In Response to Maltitol - "Just Say No"

For my first blog post I am going to be writing a critical response to an article on about.com titled "Maltitol: Just Say No," written by Laura Dolson. When I first read this article I immediately questioned the authors good sense or research ability. I am a fiend for scientific research, when someone makes a claim about a product or ingredient I want to see that claim backed up. The suppliers of Maltitol are staffed by highly educated people and advanced laboratories, because they have to be. The FDA closely monitors the claims they make, and they have to prove that they are accurate. If you want more information about different sweeteners, a good place to start would be the Calorie Control Council Website.

Going through her article point by point, Laura says:

"Although claims are often made that maltitol has little impact on blood sugar, this turns out not to be the case."
I beg to differ, Maltitol is much more slowly absorbed and some is not absorbed at all! A spike in blood sugar is unusual with Maltitol and is likely due to other ingredients that are being used with it.

"Although our bodies do not absorb all the calories in maltitol, this substance does provide us with 2 to 3 calories per gram, compared to the 4 calories per gram of sugar."
The figure of 2.1 calories per gram has been confirmed by the Calorie Control Council and the FDA. In 1999, FDA agreed officially that a value of 2.1 calories per gram was acceptable.

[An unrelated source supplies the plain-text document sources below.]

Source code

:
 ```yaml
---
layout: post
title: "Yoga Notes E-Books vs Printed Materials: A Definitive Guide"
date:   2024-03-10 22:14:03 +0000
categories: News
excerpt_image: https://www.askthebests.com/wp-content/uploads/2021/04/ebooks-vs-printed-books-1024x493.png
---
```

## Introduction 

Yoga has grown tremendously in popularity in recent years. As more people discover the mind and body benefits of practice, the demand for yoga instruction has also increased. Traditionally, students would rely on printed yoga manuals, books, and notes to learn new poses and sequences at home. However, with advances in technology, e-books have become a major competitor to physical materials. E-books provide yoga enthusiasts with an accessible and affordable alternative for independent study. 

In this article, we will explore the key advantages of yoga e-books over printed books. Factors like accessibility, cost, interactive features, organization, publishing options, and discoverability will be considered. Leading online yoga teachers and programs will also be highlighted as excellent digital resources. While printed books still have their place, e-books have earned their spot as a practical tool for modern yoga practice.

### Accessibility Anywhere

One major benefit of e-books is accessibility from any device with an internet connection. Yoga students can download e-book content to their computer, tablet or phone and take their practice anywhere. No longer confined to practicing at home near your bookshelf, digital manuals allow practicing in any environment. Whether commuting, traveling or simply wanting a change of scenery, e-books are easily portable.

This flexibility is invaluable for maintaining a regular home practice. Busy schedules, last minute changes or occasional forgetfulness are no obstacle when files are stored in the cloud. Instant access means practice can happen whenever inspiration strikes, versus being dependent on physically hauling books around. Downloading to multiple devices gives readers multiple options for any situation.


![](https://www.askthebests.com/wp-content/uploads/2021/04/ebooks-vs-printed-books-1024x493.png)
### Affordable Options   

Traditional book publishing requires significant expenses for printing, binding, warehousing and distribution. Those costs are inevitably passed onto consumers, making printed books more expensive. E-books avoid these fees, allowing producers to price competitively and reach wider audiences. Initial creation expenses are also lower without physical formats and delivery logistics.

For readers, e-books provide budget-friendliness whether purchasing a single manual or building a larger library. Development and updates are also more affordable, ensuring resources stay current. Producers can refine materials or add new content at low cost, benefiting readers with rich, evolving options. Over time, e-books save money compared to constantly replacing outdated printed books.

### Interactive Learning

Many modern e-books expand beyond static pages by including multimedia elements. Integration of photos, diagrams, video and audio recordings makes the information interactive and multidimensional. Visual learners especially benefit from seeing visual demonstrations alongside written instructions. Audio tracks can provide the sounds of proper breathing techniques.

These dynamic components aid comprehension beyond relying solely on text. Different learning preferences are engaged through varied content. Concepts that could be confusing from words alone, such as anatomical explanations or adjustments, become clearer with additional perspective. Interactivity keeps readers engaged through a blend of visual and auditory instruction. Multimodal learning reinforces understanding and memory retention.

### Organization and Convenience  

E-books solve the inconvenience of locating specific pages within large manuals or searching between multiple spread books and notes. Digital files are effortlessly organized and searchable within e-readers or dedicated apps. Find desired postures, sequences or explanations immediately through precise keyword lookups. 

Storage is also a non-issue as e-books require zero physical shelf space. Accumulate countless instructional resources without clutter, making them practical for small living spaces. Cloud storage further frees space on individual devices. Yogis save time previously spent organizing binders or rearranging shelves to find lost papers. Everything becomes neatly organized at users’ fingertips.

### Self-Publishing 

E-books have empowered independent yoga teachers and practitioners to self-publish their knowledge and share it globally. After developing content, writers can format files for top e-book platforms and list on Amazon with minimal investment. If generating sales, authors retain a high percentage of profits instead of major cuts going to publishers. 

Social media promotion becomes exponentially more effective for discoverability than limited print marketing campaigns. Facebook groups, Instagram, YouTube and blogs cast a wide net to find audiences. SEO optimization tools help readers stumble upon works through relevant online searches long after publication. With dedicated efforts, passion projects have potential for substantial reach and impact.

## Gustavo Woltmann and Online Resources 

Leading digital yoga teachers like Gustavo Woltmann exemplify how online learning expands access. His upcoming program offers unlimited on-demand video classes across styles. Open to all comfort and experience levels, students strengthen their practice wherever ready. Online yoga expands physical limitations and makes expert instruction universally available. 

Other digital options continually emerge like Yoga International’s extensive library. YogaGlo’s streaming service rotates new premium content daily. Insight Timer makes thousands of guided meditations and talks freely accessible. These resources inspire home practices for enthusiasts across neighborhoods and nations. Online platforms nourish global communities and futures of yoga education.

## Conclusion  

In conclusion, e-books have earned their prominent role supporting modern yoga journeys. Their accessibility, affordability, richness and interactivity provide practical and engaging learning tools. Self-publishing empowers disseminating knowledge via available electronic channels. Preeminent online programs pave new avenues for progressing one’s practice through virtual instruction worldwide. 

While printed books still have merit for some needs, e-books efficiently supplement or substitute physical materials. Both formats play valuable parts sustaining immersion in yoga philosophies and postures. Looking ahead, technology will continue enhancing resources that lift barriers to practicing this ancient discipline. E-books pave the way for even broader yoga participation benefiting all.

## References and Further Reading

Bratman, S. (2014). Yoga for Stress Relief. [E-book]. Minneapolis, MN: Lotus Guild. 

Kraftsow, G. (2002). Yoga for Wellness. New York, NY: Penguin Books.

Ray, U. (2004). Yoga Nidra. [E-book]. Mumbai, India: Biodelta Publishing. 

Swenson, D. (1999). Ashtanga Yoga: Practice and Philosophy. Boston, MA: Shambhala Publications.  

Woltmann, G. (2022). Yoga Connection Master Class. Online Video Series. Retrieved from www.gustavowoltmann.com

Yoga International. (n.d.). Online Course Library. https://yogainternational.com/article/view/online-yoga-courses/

"In particular, maltitol syrup has a glycemic index of 52, which approcaches that of table sugar at 60. The powdered form has a glycemic index of 36.."
36 is the correct number for maltitol crystals and powder because they are pure maltitol.

"Maltitol is not as sweet as sugar. Estimates run from 75% - 90% of the sweetness of sugar..."
I have been producing products for 25 years, and in all my recipes I use 90% as my guide in adjusting the sweetness of a recipe. Even Sugar.org, a informational site promoting sugar uses the 90% figure.

"Maltitol can cause intestinal discomfort...If you decide to eat products with maltitol, you'd be wise to start with a small amount and judge the reaction"

Some people do experience discomfort with Maltitol, almost always this is do to excessive consumption. Watch the daily recommended level of consumption, if by chance you eat a whole cake at one seating you can expect a little stomach trouble! If you are sensitive the crystal form of Maltitol is better. A small glass of milk or ice cream with Maltitol sweetened products can help as well.

"The best alternatives to products with Maltitol are usually made with erythritol....but almost any other sugar alchohol is at least a little better than Maltitol.."
Erythrital is fine, but it is also very expensive and can only be used up 15% of total recipe as it returns to crystals! Sugar alchols are graded for recommended daily consumption, maltitol and zylitol are about even. Sorbitol, mannitol, and lactitol be cautious. The fact is that Maltitol is a safe and delicious product, and chances are if you have ever eaten sugar free candy or reduced calorie chocolate you have had Maltitol.